From pinned billiard balls to partial differential equations
Krzysztof Burdzy, Jeremy G. Hoskins, Stefan Steinerberger
TL;DR
The paper studies energy transport in a line of pinned billiard balls, where fixed centers exchange energy through a two-step, random update while maintaining elastic-collision-like properties. By positing a modulated white-noise local equilibrium, it derives a coupled system of partial-difference equations for the mean velocity and its variance, which are then rescaled to a nonlinear PDE framework. Numerical simulations (large-scale, with many balls) demonstrate strong agreement between the discrete model and the proposed PDEs, supporting the modulated white-noise hypothesis and the transport-type hydrodynamic description.
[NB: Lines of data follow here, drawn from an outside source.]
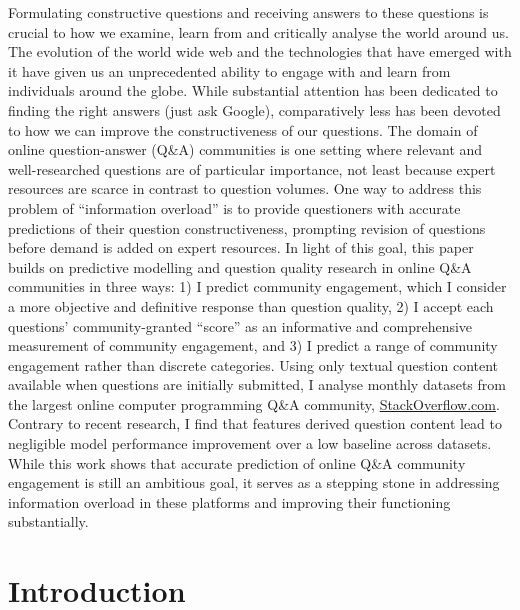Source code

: \documentclass[11pt,preprint, authoryear]{article}
\begin{document}
Formulating constructive questions and receiving answers to these
questions is crucial to how we examine, learn from and critically
analyse the world around us. The evolution of the world wide web and the
technologies that have emerged with it have given us an unprecedented
ability to engage with and learn from individuals around the globe.
While substantial attention has been dedicated to finding the right
answers (just ask Google), comparatively less has been devoted to how we
can improve the constructiveness of our questions. The domain of online
question-answer (Q\&A) communities is one setting where relevant and
well-researched questions are of particular importance, not least
because expert resources are scarce in contrast to question volumes. One
way to address this problem of ``information overload'' is to provide
questioners with accurate predictions of their question
constructiveness, prompting revision of questions before demand is added
on expert resources. In light of this goal, this paper builds on
predictive modelling and question quality research in online Q\&A
communities in three ways: 1) I predict community engagement, which I
consider a more objective and definitive response than question quality,
2) I accept each questions' community-granted ``score'' as an
informative and comprehensive measurement of community engagement, and
3) I predict a range of community engagement rather than discrete
categories. Using only textual question content available when questions
are initially submitted, I analyse monthly datasets from the largest
online computer programming Q\&A community,
\href{https://stackoverflow.com/}{StackOverflow.com}. Contrary to recent
research, I find that features derived question content lead to
negligible model performance improvement over a low baseline across
datasets. While this work shows that accurate prediction of online Q\&A
community engagement is still an ambitious goal, it serves as a stepping
stone in addressing information overload in these platforms and
improving their functioning substantially.

\clearpage


\newpage

\section{\texorpdfstring{Introduction
\label{Intro}}{Introduction }}\label{introduction}
\end{document}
The work also discusses connections to related hydrodynamic limits, offers justification for the modeling choices, and provides rigorous steps for the partial-difference derivations, including detailed estimates and series expansions.
Abstract
We discuss the propagation of kinetic energy through billiard balls fixed in place along a one-dimensional segment. The number of billiard balls is assumed to be large but finite and we assume kinetic energy propagates following the usual collision laws of physics. Assuming an underlying stochastic mean-field for the expectation and the variance of the kinetic energy, we derive a coupled system of nonlinear partial difference equations. Our results are illustrated by numerical simulations.